There are quiet a few Python distributions out there (see [here](https://wiki.python.org/moin/PythonDistributions)).<br>
They all are build around the reference implemenation of Python called [CPython](https://www.python.org/doc/).<br>
The main difference between them is the packages they come preloaded with (check out [this article](https://www.infoworld.com/article/3267976/python/anaconda-cpython-pypy-and-more-know-your-python-distributions.html)). <br>

For data science and machine learning the [Anaconda](https://www.anaconda.com/what-is-anaconda/) distribution of Python is the most popular.<br>
Please install it by following the step-by-step instructions:

* <a href="https://docs.anaconda.com/anaconda/install/" target="_blank">Install Anaconda</a>

**Note**: During the installation you will be asked whether you want to install Visual Studio Code. Please install that as well.<br><br>


Upon the completion of the installation:

- Open the terminal (or Anaconda prompt on Windows) and run:`jupyter notebook`<br>
If a jupyter notebook has opened in your browser, it means that everything went well and you have a reason to celebrate!<br>
If not, go back to the installation instructions and make sure that you have followed them closely.

- To prepare the VS Code environment please look at the [Python in VS Code](https://code.visualstudio.com/docs/languages/python) page.<br>
Make sure that you have managed to run the `hello.py` file you are asked to create.

---
---
---

### Table of Contents:
1. [Python Environment](#one)

   - Jupyter Notebooks
   - Jupyter Lab
   - IDEs
   

2. [Package management](#two)

   - Numpy, Pandas, Scikit-Learn
   - Plotting
     - Matplotlib
     - Plotly
     - Bokeh


3. [Types, Variables](#three)

4. [Control Structures](#four)

5. [Functions](#five)

6. [Fast Python](#six)
   - Numba, Cython, etc
   - `pybind11`
   

7. [OOP and Packaging](#seven)

8. [Files](#eight)

9. [Data Analysis](#nine)

[The Python Totorial](https://docs.python.org/3/tutorial/index.html)

---
## 1. Python Environment <a class="anchor" id="one"></a>


- **Jupyter Notebooks**<br><br>

- **Jupyter Lab**<br><br>

- **IDEs**

In [None]:
print('Hello world!')

In [None]:
1+1

In [None]:
%lsmagic

In [None]:
%pwd

In [None]:
%%bash
info python

In [None]:
%debug

In [None]:
%%time

In [None]:
%timeit

- **IDEs**

Since October 2018 it is also possible to access and create Jupyter Notebooks from inside VS Code ([Python in Visual Studio Code – October 2018 Release](https://blogs.msdn.microsoft.com/pythonengineering/2018/11/08/python-in-visual-studio-code-october-2018-release/)).
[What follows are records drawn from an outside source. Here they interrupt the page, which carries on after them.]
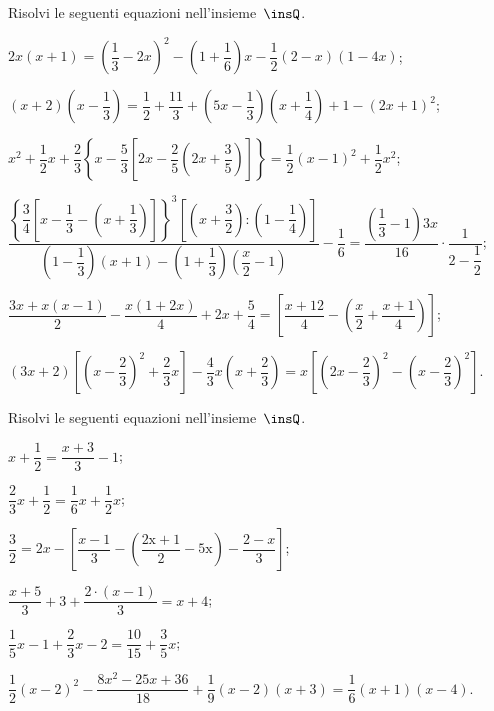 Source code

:\begin{esercizio}[\Ast] %
\label{ese:15.41}
Risolvi le seguenti equazioni nell'insieme~$\insQ$.
\begin{enumeratea}
 \item $2x(x+1)=\left(\dfrac{1}{3}-2x\right)^{2}-\left(1+\dfrac{1}{6}\right)x-\dfrac{1}{2}(2-x)(1-4x)$;
 \item $(x+2)\left(x-\dfrac{1}{3}\right)=\dfrac{1}{2}+\dfrac{11}{3}+\left(5x-\dfrac{1}{3}\right)\left(x+\dfrac{1}{4}\right)+1-(2x+1)^{2}$;
 \item $x^{2}+\dfrac{1}{2}x+\dfrac{2}{3}\left\lbrace x-\dfrac{5}{3}\left[2x-\dfrac{2}{5}\left(2x+\dfrac{3}{5}\right)\right] \right\rbrace=\dfrac{1}{2}(x-1)^{2}+\dfrac{1}{2}x^{2}$;
 \item $\dfrac{\left\lbrace\dfrac{3}{4}\left[x-\dfrac{1}{3}-\left(x+\dfrac{1}{3}\right)\right]\right\rbrace^{3}\left[\left(x+\dfrac{3}{2}\right):\left(1-\dfrac{1}{4}\right)\right]}{\left(1-\dfrac{1}{3}\right)(x+1)-\left(1+\dfrac{1}{3}\right)\left(\dfrac{x}{2}-1\right)}-\dfrac{1}{6}=\dfrac{\left(\dfrac{1}{3}-1\right)3x}{16}\cdot\dfrac{1}{2-\dfrac{1}{2}}$;
 \item $\dfrac{3x+x(x-1)}{2}-\dfrac{x(1+2x)}{4}+2x+\dfrac{5}{4}=\left[\dfrac{x+12}{4}-\left(\dfrac{x}{2}+\dfrac{x+1}{4}\right)\right]$;
 \item $(3x+2)\left[\left(x-\dfrac{2}{3}\right)^{2}+\dfrac{2}{3}x\right]-\dfrac{4}{3}x\left(x+\dfrac{2}{3}\right)=x\left[\left(2x-\dfrac{2}{3}\right)^{2}-\left(x-\dfrac{2}{3}\right)^{2}\right]$.
\end{enumeratea}
\end{esercizio}

\begin{esercizio}
\label{ese:15.42}
Risolvi le seguenti equazioni nell'insieme~$\insQ$.
\begin{enumeratea}
 \item $x+\dfrac{1}{2}=\dfrac{x+3}{3}-1$;
 \item $\dfrac{2}{3}x+\dfrac{1}{2}=\dfrac{1}{6}x+\dfrac{1}{2}x$;
 \item $\dfrac{3}{2}=2x-\left[\dfrac{x-1}{3}-\left(\dfrac{\text{2x}+1}{2}-\text{5x}\right)-\dfrac{2-x}{3}\right]$;
 \item $\dfrac{x+5}{3}+3+\dfrac{2\cdot \left(x-1\right)}{3}=x+4$;
 \item $\dfrac{1}{5}x-1+\dfrac{2}{3}x-2=\dfrac{10}{15}+\dfrac{3}{5}x$;
 \item $\dfrac{1}{2}(x-2)^{2}-\dfrac{8x^{2}-25x+36}{18}+\dfrac{1}{9}(x-2)(x+3)=\dfrac{1}{6}(x+1)(x-4)$.
\end{enumeratea}
\end{esercizio}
This feature allows one to write interactive Python code within the IDE.


---
## 2. Package Management <a class="anchor" id="two"></a>

Installing packages may be done by running in the terminal:

`pip install <package_name>`


Sometimes, e.g. when working with virtual environments you may want to use: `pipenv` instead of `pip`.
See [this guide](https://realpython.com/pipenv-guide/).

In [None]:
%%bash 
pip install pgpasslib

In [None]:
import this

In [None]:
import numpy as np

In [None]:
# Check version of the package
np.__version__

In [None]:
np.random.normal(loc=1, scale=3, size=10)

---

In [None]:
import pandas as pd

In [None]:
pd.DataFrame({'A':[1,2,4,4],
              'B':['alpha','beta','gamma','omega']
             })

In [None]:
from scipy import stats

In [None]:
stats.norm.pdf(0)

- **Plotting**

`Matplotlib`, `Bokeh`, `Plotly`, `Altair`, `Seaborn`, `ggplot`, `Pygal`, etc

In [None]:
import matplotlib
import matplotlib.pyplot as plt

In [None]:
# Data for plotting
t = np.arange(0.0, 2.0, 0.01)
s = 1 + np.sin(2 * np.pi * t)

In [None]:
fig, ax = plt.subplots()
ax.plot(t, s)

ax.set(xlabel='time (s)', ylabel='voltage (mV)',
       title='About as simple as it gets, folks')
ax.grid()

# fig.savefig("test.png")
plt.show()

---

![image.png](attachment:image.png)

---

In [None]:
import plotly.graph_objs as go
# import plotly.figure_factory as ff
from ipywidgets import interact
# from plotly import tools
from plotly.offline import init_notebook_mode, iplot
init_notebook_mode(connected=True)

In [None]:
fig = go.FigureWidget()
fig.add_scatter(x=t, y=s)
fig.layout = dict(title='Sin function', xaxis=dict(title='time(s)'))
fig

In [None]:
fig = go.FigureWidget()
scatt = fig.add_scatter(line=dict(shape='spline'))

xs=np.linspace(0, 6, 100)

@interact(a=(1.0, 4.0, 0.01), b=(0, 10.0, 0.01), color=['red', 'green', 'blue'])
def update(a=3.6, b=4.3, color='blue'):
    with fig.batch_update():
        scatt.x=xs
        scatt.y=np.sin(a*xs-b)
        scatt.line.color=color
fig

---
## 3. Types, Operators, Variables <a class="anchor" id="three"></a>

- **Data Types**: Integers, Floats, Booleans, Strings

In [None]:
type(1)

In [None]:
type(1.0)

In [None]:
type(True)

In [None]:
type('alphabeta')

In [None]:
for i in range(5):
    print('Iteration '+str(i))

In [None]:
for i in range(5):
    print('Iteration {0}'.format(i))

In [None]:
'2'+'3'

---

In [None]:
type([1,'two',3,1])

In [None]:
type({1,'two',3,1})

In [None]:
type((1,'two',3,1))

In [None]:
type({'a': 10, 'b': 20, 'c': 30})

In [None]:
type(np.array([110,1]))

In [None]:
type(pd.DataFrame())

- **Operators**: Arithmetic, Comparison, Logical

In [None]:
# Addition
1+1

In [None]:
# Division
10/1

In [None]:
# Exp
np.exp(1j*np.pi)

In [None]:
# Power
np.e**10

In [None]:
# Floor division
20//6

Python's order of operations is the same as that of normal mathematics: parentheses first, then exponentiation, then multiplication/division, and then addition/subtraction.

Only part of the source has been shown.